Does data have a purpose?
We are continually moving towards better data-led decisions, however, without understanding “What is the purpose of data / Does data have a purpose” on which we are basing decisions and judgements, it is hard to understand if our north star (a good decision) is a good one. Why am I interested in this, as I am focusing on how we do governance and oversight better in a data-led world.
I wrote a lengthy article on Data is Data. It was a kickback at the analogies that data is oil, gold, labour, sunlight - data is not. Data is unique; it has unique characteristics. That article concluded that the word “Data” is also part of the problem, but we should think of data as if discovering a new element with unique characteristics.
For a while, the data community has rested on two key characteristics of data: non-rivalrous (which plays havoc with our current understanding of ownership) and non-fungible (which is true if you assume that data carries information.) Whilst these are both accurate observations; they are not universal.

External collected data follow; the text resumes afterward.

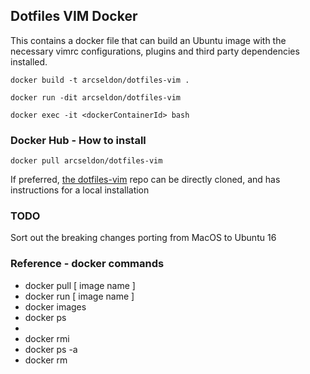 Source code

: ## Dotfiles VIM Docker

This contains a docker file that can build an Ubuntu image with the 
necessary vimrc configurations, plugins and third party dependencies installed.

```
docker build -t arcseldon/dotfiles-vim .

docker run -dit arcseldon/dotfiles-vim

docker exec -it <dockerContainerId> bash
```


### Docker Hub - How to install

```
docker pull arcseldon/dotfiles-vim
```

If preferred, [the dotfiles-vim](https://github.com/arcseldon/dotfiles-vim) repo
can be directly cloned, and has instructions for a local installation


### TODO

Sort out the breaking changes porting from MacOS to Ubuntu 16

### Reference - docker commands


- docker pull [ image name ]
- docker run [ image name ]
- docker images
- docker ps
- 
- docker rmi
- docker ps -a
- docker rm


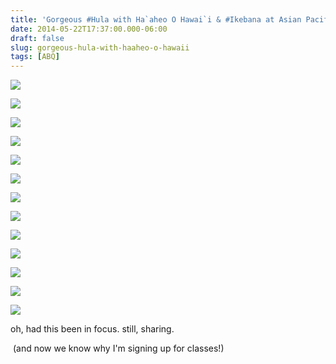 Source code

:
 ```yaml
---
title: 'Gorgeous #Hula with Ha`aheo O Hawai`i & #Ikebana at Asian Pacific Fest @nuclearmuseum #ABQ'
date: 2014-05-22T17:37:00.000-06:00
draft: false
slug: gorgeous-hula-with-haaheo-o-hawaii
tags: [ABQ]
---
```


![](/images/blog/legacy/DSC01834+(Medium).JPG)

  

![](/images/blog/legacy/DSC01875+(Medium).JPG)

  

![](/images/blog/legacy/DSC01876+(Medium).JPG)

  

![](/images/blog/legacy/DSC01877+(Medium).JPG)

  

![](/images/blog/legacy/DSC01881+(Medium).JPG)

  

![](/images/blog/legacy/DSC01891+(Medium).JPG)

  

![](/images/blog/legacy/DSC01892+(Medium).JPG)

![](/images/blog/legacy/DSC01899+(Medium).JPG)

  

![](/images/blog/legacy/DSC01900+(Medium).JPG)

  

![](/images/blog/legacy/DSC01905+(Medium).JPG)

  

![](/images/blog/legacy/DSC01912+(Medium).JPG)

  

![](/images/blog/legacy/DSC01915+%28Medium%29.JPG)

  

![](/images/blog/legacy/DSC01894+%28Medium%29.JPG)

oh, had this been in focus. still, sharing.

  

  

  

  

  

 (and now we know why I'm signing up for classes!) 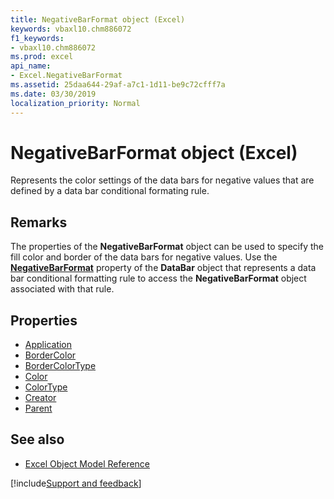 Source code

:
 ```yaml
---
title: NegativeBarFormat object (Excel)
keywords: vbaxl10.chm886072
f1_keywords:
- vbaxl10.chm886072
ms.prod: excel
api_name:
- Excel.NegativeBarFormat
ms.assetid: 25daa644-29af-a7c1-1d11-be9c72cfff7a
ms.date: 03/30/2019
localization_priority: Normal
---
```



# NegativeBarFormat object (Excel)

Represents the color settings of the data bars for negative values that are defined by a data bar conditional formating rule.


## Remarks

The properties of the **NegativeBarFormat** object can be used to specify the fill color and border of the data bars for negative values. Use the **[NegativeBarFormat](Excel.DataBar.NegativeBarFormat.md)** property of the **DataBar** object that represents a data bar conditional formatting rule to access the **NegativeBarFormat** object associated with that rule.

## Properties

- [Application](Excel.NegativeBarFormat.Application.md)
- [BorderColor](Excel.NegativeBarFormat.BorderColor.md)
- [BorderColorType](Excel.NegativeBarFormat.BorderColorType.md)
- [Color](Excel.NegativeBarFormat.Color.md)
- [ColorType](Excel.NegativeBarFormat.ColorType.md)
- [Creator](Excel.NegativeBarFormat.Creator.md)
- [Parent](Excel.NegativeBarFormat.Parent.md)

## See also

- [Excel Object Model Reference](overview/Excel/object-model.md)

[!include[Support and feedback](~/includes/feedback-boilerplate.md)]
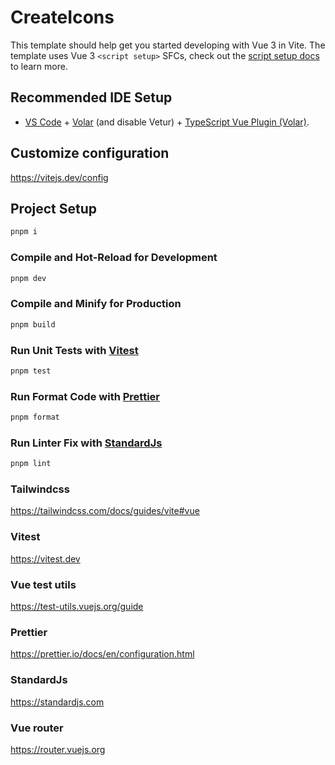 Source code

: # CreateIcons

This template should help get you started developing with Vue 3 in Vite. The template uses Vue 3 `<script setup>` SFCs, check out the [script setup docs](https://v3.vuejs.org/api/sfc-script-setup.html#sfc-script-setup) to learn more.

## Recommended IDE Setup

- [VS Code](https://code.visualstudio.com/) + [Volar](https://marketplace.visualstudio.com/items?itemName=Vue.volar) (and disable Vetur) + [TypeScript Vue Plugin (Volar)](https://marketplace.visualstudio.com/items?itemName=Vue.vscode-typescript-vue-plugin).

## Customize configuration

https://vitejs.dev/config

## Project Setup

```sh
pnpm i
```

### Compile and Hot-Reload for Development

```sh
pnpm dev
```

### Compile and Minify for Production

```sh
pnpm build
```

### Run Unit Tests with [Vitest](https://vitest.dev/)

```sh
pnpm test
```

### Run Format Code with [Prettier](https://prettier.io/docs/en/configuration.html)

```sh
pnpm format
```

### Run Linter Fix with [StandardJs](https://standardjs.com)

```sh
pnpm lint
```

### Tailwindcss

https://tailwindcss.com/docs/guides/vite#vue

### Vitest

https://vitest.dev

### Vue test utils

https://test-utils.vuejs.org/guide

### Prettier

https://prettier.io/docs/en/configuration.html

### StandardJs

https://standardjs.com

### Vue router

https://router.vuejs.org
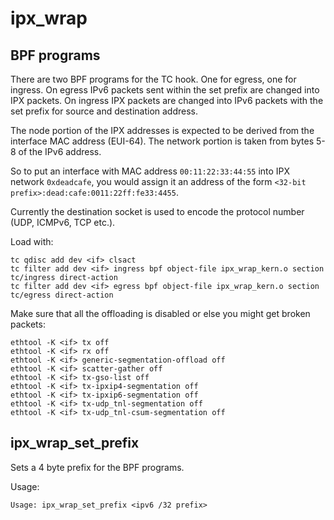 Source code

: # ipx_wrap

## BPF programs

There are two BPF programs for the TC hook. One for egress, one for ingress.
On egress IPv6 packets sent within the set prefix are changed into IPX packets.
On ingress IPX packets are changed into IPv6 packets with the set prefix for
source and destination address.

The node portion of the IPX addresses is expected to be derived from the
interface MAC address (EUI-64). The network portion is taken from bytes 5-8 of
the IPv6 address.

So to put an interface with MAC address `00:11:22:33:44:55` into IPX network
`0xdeadcafe`, you would assign it an address of the form `<32-bit prefix>:dead:cafe:0011:22ff:fe33:4455`.

Currently the destination socket is used to encode the protocol number (UDP,
ICMPv6, TCP etc.).

Load with:
```
tc qdisc add dev <if> clsact
tc filter add dev <if> ingress bpf object-file ipx_wrap_kern.o section tc/ingress direct-action
tc filter add dev <if> egress bpf object-file ipx_wrap_kern.o section tc/egress direct-action
```

Make sure that all the offloading is disabled or else you might get broken
packets:
```
ethtool -K <if> tx off
ethtool -K <if> rx off
ethtool -K <if> generic-segmentation-offload off
ethtool -K <if> scatter-gather off
ethtool -K <if> tx-gso-list off
ethtool -K <if> tx-ipxip4-segmentation off
ethtool -K <if> tx-ipxip6-segmentation off
ethtool -K <if> tx-udp_tnl-segmentation off
ethtool -K <if> tx-udp_tnl-csum-segmentation off
```

## ipx_wrap_set_prefix

Sets a 4 byte prefix for the BPF programs.

Usage:
```
Usage: ipx_wrap_set_prefix <ipv6 /32 prefix>
```
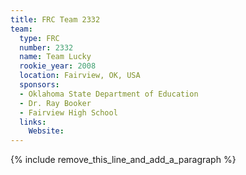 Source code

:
 ```yaml
---
title: FRC Team 2332
team:
  type: FRC
  number: 2332
  name: Team Lucky
  rookie_year: 2008
  location: Fairview, OK, USA
  sponsors:
  - Oklahoma State Department of Education
  - Dr. Ray Booker
  - Fairview High School
  links:
    Website:
---
```


{% include remove_this_line_and_add_a_paragraph %} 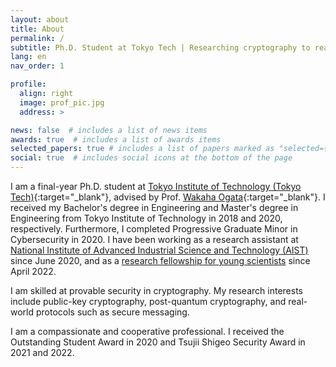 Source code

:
```yaml
---
layout: about
title: About
permalink: /
subtitle: Ph.D. Student at Tokyo Tech | Researching cryptography to realize a secure world!
lang: en
nav_order: 1

profile:
  align: right
  image: prof_pic.jpg
  address: >

news: false  # includes a list of news items
awards: true  # includes a list of awards items
selected_papers: true # includes a list of papers marked as "selected={true}"
social: true  # includes social icons at the bottom of the page
---
```



I am a final-year Ph.D. student at [Tokyo Institute of Technology (Tokyo Tech)](https://www.titech.ac.jp/english){:target="\_blank"}, advised by Prof. [Wakaha Ogata](http://www.security.mot.titech.ac.jp/users/wakaha/index.html){:target="\_blank"}.
I received my Bachelor's degree in Engineering and Master's degree in Engineering from Tokyo Institute of Technology in 2018 and 2020, respectively. Furthermore, I completed Progressive Graduate Minor in Cybersecurity in 2020.
I have been working as a research assistant at [National Institute of Advanced Industrial Science and Technology (AIST)](https://www.aist.go.jp/index_en.html) since June 2020, and as a [research fellowship for young scientists](https://www.jsps.go.jp/english/e-pd/index.html) since April 2022.

I am skilled at provable security in cryptography. My research interests include public-key cryptography, post-quantum cryptography, and real-world protocols such as secure messaging.

I am a compassionate and cooperative professional.
I received the Outstanding Student Award in 2020 and Tsujii Shigeo Security Award in 2021 and 2022.
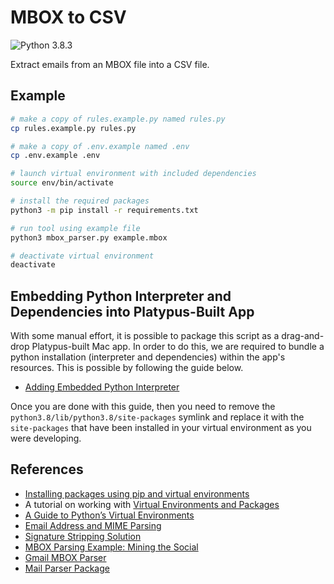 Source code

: # MBOX to CSV

![Python 3.8.3](https://img.shields.io/badge/python-3.8.3-yellow.svg)

Extract emails from an MBOX file into a CSV file.

## Example

```bash
# make a copy of rules.example.py named rules.py
cp rules.example.py rules.py

# make a copy of .env.example named .env
cp .env.example .env

# launch virtual environment with included dependencies
source env/bin/activate

# install the required packages
python3 -m pip install -r requirements.txt

# run tool using example file
python3 mbox_parser.py example.mbox

# deactivate virtual environment
deactivate
```

## Embedding Python Interpreter and Dependencies into Platypus-Built App

With some manual effort, it is possible to package this script as a drag-and-drop Platypus-built Mac app. In order to do this, we are required to bundle a python installation (interpreter and dependencies) within the app's resources. This is possible by following the guide below.

- [Adding Embedded Python Interpreter](http://joaoventura.net/blog/2016/embeddable-python-osx/)

Once you are done with this guide, then you need to remove the `python3.8/lib/python3.8/site-packages` symlink and replace it with the `site-packages` that have been installed in your virtual environment as you were developing.

## References

- [Installing packages using pip and virtual environments](https://packaging.python.org/guides/installing-using-pip-and-virtual-environments/)
- A tutorial on working with [Virtual Environments and Packages](https://docs.python.org/3/tutorial/venv.html)
- [A Guide to Python’s Virtual Environments](https://towardsdatascience.com/virtual-environments-104c62d48c54)
- [Email Address and MIME Parsing](https://github.com/mailgun/flanker)
- [Signature Stripping Solution](https://github.com/mailgun/talon)
- [MBOX Parsing Example: Mining the Social](https://www.oreilly.com/library/view/mining-the-social/9781449368180/ch06.html)
- [Gmail MBOX Parser](https://github.com/alejandro-g-m/Gmail-MBOX-email-parser)
- [Mail Parser Package](https://pypi.org/project/mail-parser/)
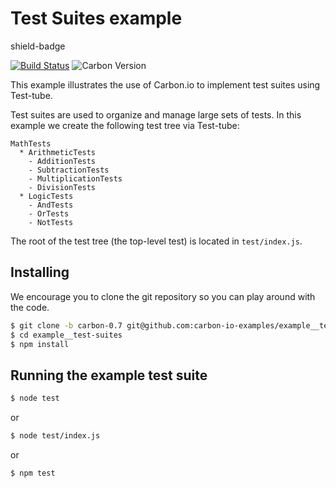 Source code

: # Test Suites example

shield-badge

[![Build Status](https://img.shields.io/travis/carbon-io-examples/master/example__test-suites.svg?style=flat-square)](https://travis-ci.org/carbon-io-examples/example__test-suites) ![Carbon Version](https://img.shields.io/badge/carbon--io-0.7-blue.svg?style=flat-square)

This example illustrates the use of Carbon.io to implement test suites using Test-tube.

Test suites are used to organize and manage large sets of tests. In this example we create the following test tree
via Test-tube:

```
MathTests
  * ArithmeticTests
    - AdditionTests
    - SubtractionTests
    - MultiplicationTests
    - DivisionTests
  * LogicTests
    - AndTests
    - OrTests
    - NotTests
```

The root of the test tree (the top-level test) is located in ```test/index.js```. 

## Installing

We encourage you to clone the git repository so you can play around with the code. 

```sh
$ git clone -b carbon-0.7 git@github.com:carbon-io-examples/example__test-suites.git
$ cd example__test-suites
$ npm install
```

## Running the example test suite

```sh
$ node test
```

or

```sh
$ node test/index.js
```

or 

```sh
$ npm test
```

Non-rivalrous. Economists call an item that can only be used by one person at a time. "rivalrous." Money and capital are rivalrous. Data is non-rivalrous as a single item of data can simultaneously fuel multiple algorithms, analytics, and applications. This is, however, not strictly true. It is that numerous perfect copies of data can be used simultaneously.
Non-fungible. When you can substitute one item for another, they are said to be fungible. One sovereign bill can be replaced for another sovereign bill of the same value; one barrel of oil is the same as the next. So the thinking goes, data is non-fungible and cannot be substituted because it carries information. However, if your view is that data carries state (the particular condition that something is in at a specific time), then data is fungible.
I love Hugh’s work, and @gapingvoid nailed this. Data’s most basic representation is “state” where is represents the particular condition something is in at a specific time. Information is knowing that there are different “states” (on/off). Knowledge is finding patterns and connections. Insights know there is an exception to the current state. Wisdom is the journey. The point is that non-rivalrous and non-fungible is not good enough as “data” is the mechanism for representation of all these properties in a digital world.
Money as a framework to explore the purpose of data
Sovereign FIAT currency, money in this setting, has two essential characteristics. It has rivalrous and fungible. Without these foundational characteristics, money cannot fulfil its purpose; a trusted medium of exchange. Money removes the former necessity of a direct barter, where equal value had to be established, and the two or more parties had to meet. What is interesting is that there are alternatives to FIAT which exploit other properties. Because of fraud, we have to have security features, and there is a race to build the most secure wall.
[Just as a side note - money is an abstraction and part of the rationale for a balance sheet was to try to connect the abstraction back to real things. Not sure that works any more]
Revising the matrix but thinking about what problem is to be solved.
We are now adding data and other ideals on the matrix, as a different way to frame data.
These updates to the matrix highlight that, if data is non-rivalrous and non-fungible, these characteristics mean that is is very unclear to what problem data is solving. Indeed we see this all the time in the data market, as we cannot agree on what data is, it is messy.
The question for us as a data community is; “what are the axis [characteristics] that mean data is in the top corner of a matrix? This is where data is a beautiful solution to a defined problem, given that data is at its core is “share state.” We explored this question and proposed Rights and Attestation as the two axes on a call with Scott David.
Rights in this context are that you have gained rights from the Parties. What and how those rights were acquired is not the question; it is just that you have the rights you need to do what you need to do.
Attestation in this context is the evidence or proof of something. It is that you know what you have is true and that you can prove the state exists.
As we saw with the money example, data will never have these characteristics exclusively; it is just when it has them, data is most purposeful. Without attestation, the data you have is compromised, and any conclusions you reach may not be true or real. Continually we have to test both our assumptions and the provability of the data. Rights are different as rights are not correlated with data quality. A business built without rights to the data they are using is not stable or sustainable. How and if those Rights were obtained ethically are issues to be investigated. Interestingly, these characteristics would readily fit into a risk and audit framework today.
I have a specific focus on ESG, sustainability and better data for decision making, and better data for sharing. Given that most comparative ESG data is from public reports (creative commons or free of rights), but more importantly, there is a break in the attestation. ESG data right now is in the least useful data bucket for decision making, but we are making critical investment decisions on this analysis data set. It is something that we have to address.
In summary
If the purpose of data is “to share state” then the two essential characteristics data must have are rights and attestation. Further, as data becomes information (knowing state), knowledge (patterns of states), insight (issues in states) and wisdom - these characteristics of rights and attestation matter even more. If you are making decisions on data that you don’t know if it is true or have the rights to it, becomes a dangerous place.
As a side, there is lots of technology and processes to know if the state is true (as in correct - not truth); if the state sensing is working and the level of accuracy; if the state at both ends has the same representation (providence/ lineage ); if it is secure; if we can gain information; if we can combine data sets and what the ontology is. But these are not so fundamental; they are supportive that make the ecosystem of data work.